Dataset entries:
------------------------------
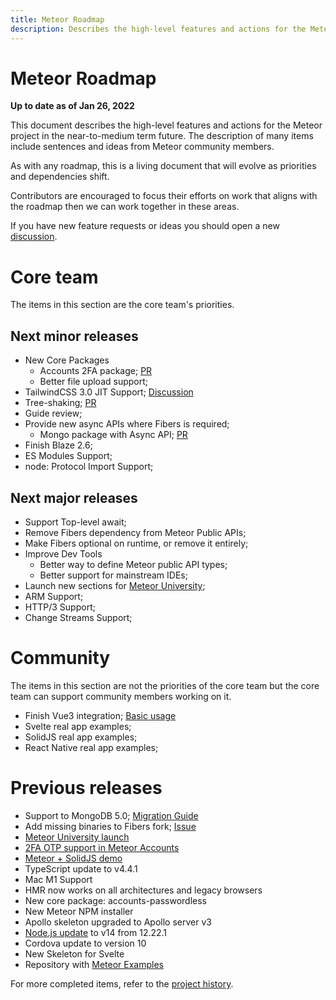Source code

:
 ```yaml
---
title: Meteor Roadmap
description: Describes the high-level features and actions for the Meteor project in the near-to-medium term future.
---
```

# Meteor Roadmap

**Up to date as of Jan 26, 2022**

This document describes the high-level features and actions for the Meteor project in the near-to-medium term future. The description of many items include sentences and ideas from Meteor community members.

As with any roadmap, this is a living document that will evolve as priorities and dependencies shift.

Contributors are encouraged to focus their efforts on work that aligns with the roadmap then we can work together in these areas.

If you have new feature requests or ideas you should open a new [discussion](https://github.com/meteor/meteor/discussions/new).

# Core team

The items in this section are the core team's priorities.

## Next minor releases 

- New Core Packages
  - Accounts 2FA package; [PR](https://github.com/meteor/meteor/pull/11818)
  - Better file upload support;
- TailwindCSS 3.0 JIT Support; [Discussion](https://github.com/meteor/meteor/discussions/11804)
- Tree-shaking; [PR](https://github.com/meteor/meteor/pull/11164)
- Guide review;
- Provide new async APIs where Fibers is required;
  - Mongo package with Async API; [PR](https://github.com/meteor/meteor/pull/11605)
- Finish Blaze 2.6;
- ES Modules Support;
- node: Protocol Import Support;

## Next major releases

- Support Top-level await;
- Remove Fibers dependency from Meteor Public APIs;
- Make Fibers optional on runtime, or remove it entirely;
- Improve Dev Tools
  - Better way to define Meteor public API types;
  - Better support for mainstream IDEs;
- Launch new sections for [Meteor University](https://university.meteor.com/);
- ARM Support;
- HTTP/3 Support;
- Change Streams Support;

# Community

The items in this section are not the priorities of the core team but the core team can support community members working on it.

- Finish Vue3 integration; [Basic usage](https://github.com/meteor-vue/meteor-vue3/tree/main/packages/vue3#vuejsvue3)
- Svelte real app examples; 
- SolidJS real app examples;
- React Native real app examples;

# Previous releases
- Support to MongoDB 5.0; [Migration Guide](https://guide.meteor.com/2.6-migration.html)
- Add missing binaries to Fibers fork; [Issue](https://github.com/meteor/meteor/issues/11791)
- [Meteor University launch](https://university.meteor.com/)
- [2FA OTP support in Meteor Accounts](https://forums.meteor.com/t/2fa-otp-support-in-meteor-accounts-meteor-cloud/57248)
- [Meteor + SolidJS demo](https://github.com/edemaine/solid-meteor-demo)
- TypeScript update to v4.4.1
- Mac M1 Support
- HMR now works on all architectures and legacy browsers
- New core package: accounts-passwordless
- New Meteor NPM installer
- Apollo skeleton upgraded to Apollo server v3
- [Node.js update](https://docs.meteor.com/changelog.html#v2320210624) to v14 from 12.22.1
- Cordova update to version 10
- New Skeleton for Svelte
- Repository with [Meteor Examples](https://github.com/meteor/examples)

For more completed items, refer to the [project history](https://github.com/meteor/meteor/blob/devel/History.md).
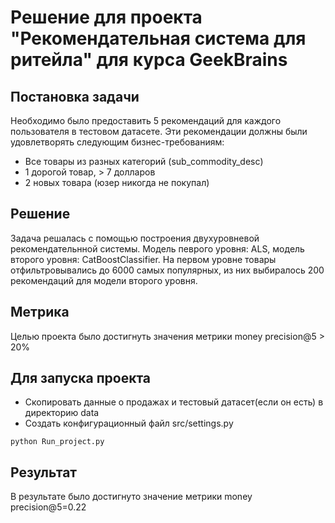 # Решение для проекта "Рекомендательная система для ритейла" для курса GeekBrains
## Постановка задачи
Необходимо было предоставить 5 рекомендаций для каждого пользователя в тестовом датасете.
Эти рекомендации должны были удовлетворять следующим бизнес-требованиям:
- Все товары из разных категорий (sub_commodity_desc)
- 1 дорогой товар, > 7 долларов
- 2 новых товара (юзер никогда не покупал)
## Решение
Задача решалась с помощью построения двухуровневой рекомендательнной системы. Модель певрого уровня: ALS, модель второго уровня: CatBoostClassifier. 
На первом уровне товары отфильтровывались до 6000 самых популярных, из них выбиралось 200 рекомендаций для модели второго уровня.
## Метрика
Целью проекта было достигнуть значения метрики money precision@5 > 20%
## Для запуска проекта
- Скопировать данные о продажах и тестовый датасет(если он есть) в директорию data
- Создать конфигурационный файл src/settings.py
```
python Run_project.py
```
## Результат
В результате было достигнуто значение метрики money precision@5=0.22
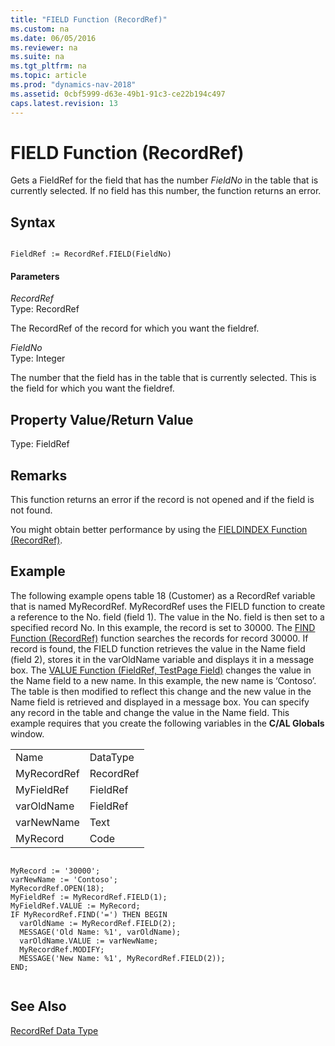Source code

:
 ```yaml
---
title: "FIELD Function (RecordRef)"
ms.custom: na
ms.date: 06/05/2016
ms.reviewer: na
ms.suite: na
ms.tgt_pltfrm: na
ms.topic: article
ms.prod: "dynamics-nav-2018"
ms.assetid: 0cbf5999-d63e-49b1-91c3-ce22b194c497
caps.latest.revision: 13
---
```

# FIELD Function (RecordRef)
Gets a FieldRef for the field that has the number *FieldNo* in the table that is currently selected. If no field has this number, the function returns an error.  
  
## Syntax  
  
```  
  
FieldRef := RecordRef.FIELD(FieldNo)  
```  
  
#### Parameters  
 *RecordRef*  
 Type: RecordRef  
  
 The RecordRef of the record for which you want the fieldref.  
  
 *FieldNo*  
 Type: Integer  
  
 The number that the field has in the table that is currently selected. This is the field for which you want the fieldref.  
  
## Property Value/Return Value  
 Type: FieldRef  
  
## Remarks  
 This function returns an error if the record is not opened and if the field is not found.  
  
 You might obtain better performance by using the [FIELDINDEX Function \(RecordRef\)](FIELDINDEX-Function--RecordRef-.md).  
  
## Example  
 The following example opens table 18 \(Customer\) as a RecordRef variable that is named MyRecordRef. MyRecordRef uses the FIELD function to create a reference to the No. field \(field 1\). The value in the No. field is then set to a specified record No. In this example, the record is set to 30000. The [FIND Function \(RecordRef\)](FIND-Function--RecordRef-.md) function searches the records for record 30000. If record is found, the FIELD function retrieves the value in the Name field \(field 2\), stores it in the varOldName variable and displays it in a message box. The [VALUE Function \(FieldRef, TestPage Field\)](VALUE-Function--FieldRef--TestPage-Field-.md) changes the value in the Name field to a new name. In this example, the new name is ‘Contoso’. The table is then modified to reflect this change and the new value in the Name field is retrieved and displayed in a message box. You can specify any record in the table and change the value in the Name field. This example requires that you create the following variables in the **C/AL Globals** window.  
  
|||  
|-|-|  
|Name|DataType|  
|MyRecordRef|RecordRef|  
|MyFieldRef|FieldRef|  
|varOldName|FieldRef|  
|varNewName|Text|  
|MyRecord|Code|  
  
```  
  
MyRecord := '30000';  
varNewName := 'Contoso';  
MyRecordRef.OPEN(18);  
MyFieldRef := MyRecordRef.FIELD(1);  
MyFieldRef.VALUE := MyRecord;  
IF MyRecordRef.FIND('=') THEN BEGIN  
  varOldName := MyRecordRef.FIELD(2);  
  MESSAGE('Old Name: %1', varOldName);  
  varOldName.VALUE := varNewName;  
  MyRecordRef.MODIFY;    
  MESSAGE('New Name: %1', MyRecordRef.FIELD(2));  
END;  
  
```  
  
## See Also  
 [RecordRef Data Type](RecordRef-Data-Type.md)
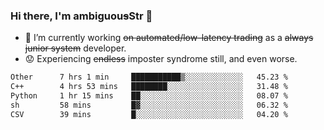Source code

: ### Hi there, I'm ambiguou~~s~~Str 👋

<!--
**ambiguoustexture/ambiguoustexture** is a ✨ _special_ ✨ repository because its `README.md` (this file) appears on your GitHub profile.

Here are some ideas to get you started:
-->
- 🔭 I’m currently working ~~on automated/low-latency trading~~ as a ~~always junior system~~ developer.
- :worried: Experiencing ~~endless~~ imposter syndrome still, and even worse.

<!--START_SECTION:waka-->

```txt
Other      7 hrs 1 min     ███████████▒░░░░░░░░░░░░░   45.23 %
C++        4 hrs 53 mins   ████████░░░░░░░░░░░░░░░░░   31.48 %
Python     1 hr 15 mins    ██░░░░░░░░░░░░░░░░░░░░░░░   08.07 %
sh         58 mins         █▓░░░░░░░░░░░░░░░░░░░░░░░   06.32 %
CSV        39 mins         █░░░░░░░░░░░░░░░░░░░░░░░░   04.20 %
```

<!--END_SECTION:waka-->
------------------------------
- [Task item] Each line of the records that contains the string "term" must be copied.

- [Result for this exercise]
description: Describes the high-level features and actions for the Meteor project in the near-to-medium term future.
This document describes the high-level features and actions for the Meteor project in the near-to-medium term future. The description of many items include sentences and ideas from Meteor community members.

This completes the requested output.